Michael Gove insisted that the worst GCSE grades for over 20 years were not the result of political pressure as a row erupted between the Education Secretary and schools over concerns that the exams had been marked too harshly.
He told BBC News that any changes in grades were the result of "independent judgments made by exam boards".
He said the reason some pupils have had poorer results than expected was partly down to a change in the system which meant their exams had been split into units and modules this year.
This year is the first year that grades have been awarded for new GCSE syllabuses in English. Under the changes, children taking these subjects can now sit exams throughout the course rather than at the end.
Asked about concerns that English papers were marked too harshly, Mr Gove told BBC News: "Yes, the number of As and A*s has fallen, but the number of Bs has increased, the number of Cs has fallen and the number of Ds has increased.
"That is a result of the independent judgments made by exam boards entirely free from any political pressure and I think that the various chief executives of the exam boards, and indeed the chief executive of the regulator Ofqual, have made it clear today that these decisions have been made because the exam boards and the regulator have sought to ensure this year, as every year, that exam results are comparable over time so that we can all have confidence in the examination system.

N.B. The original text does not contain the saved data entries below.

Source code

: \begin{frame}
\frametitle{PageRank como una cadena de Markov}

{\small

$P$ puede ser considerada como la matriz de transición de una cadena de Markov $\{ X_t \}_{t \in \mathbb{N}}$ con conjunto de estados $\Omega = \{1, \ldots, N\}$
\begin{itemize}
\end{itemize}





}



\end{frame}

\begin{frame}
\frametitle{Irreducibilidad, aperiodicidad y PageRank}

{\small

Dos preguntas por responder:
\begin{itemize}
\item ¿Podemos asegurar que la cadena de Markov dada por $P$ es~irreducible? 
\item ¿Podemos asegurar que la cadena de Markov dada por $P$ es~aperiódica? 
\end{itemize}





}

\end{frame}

However Brian Lightman, general secretary of the Association of School and College Leaders, called for an investigation into the matter and accused the government of yearly "tinkering".
He said: "The big issue, schools are telling us, is at the C/D borderline in English.
"What has happened this year is not that the exams or standards have been made more rigorous in a way that young people and teachers can prepare for.
"What appears to have happened is that, halfway through the year, it was decided that too many students were going to get a C grade in English and the grade boundaries of the exam were pushed up very substantially.
"Standards in schools have not changed one iota. It is the grading that has changed."
He added: "It is morally wrong to manipulate exam grades in this way - you are playing with young people's futures."
Thursday's national results revealed that 69.4% of all GCSE exams were given at least a C grade - down 0.4 percentage points on last summer.
It is the first time the A*-C pass rate has fallen in the 24-year history of GCSEs. The exams were first taught in 1986, with the first exams taken in 1988.
The results also show that the proportion of entries awarded at least a C in the key subjects of English, maths and science have fallen.
The national figures show that in the English GCSE, 63.9% of entries got at least a C, compared with 65.4% last summer, while 15% were awarded an A or A*, down from 16.8% in 2011.
In English literature, 76.3% of exams were awarded A*-C, compared with 78.4% last year, and 23.2% got at least an A, against 25% in 2011.
Exam chiefs said that the falls in English were partly down to more candidates switching from taking the subject early in the winter exam season.
They said that historically, there had always been significant numbers of re-sits after the winter exams, and that the winter season tended to produce lower results.
As more students move to take their English exam in the summer, this has an impact on results.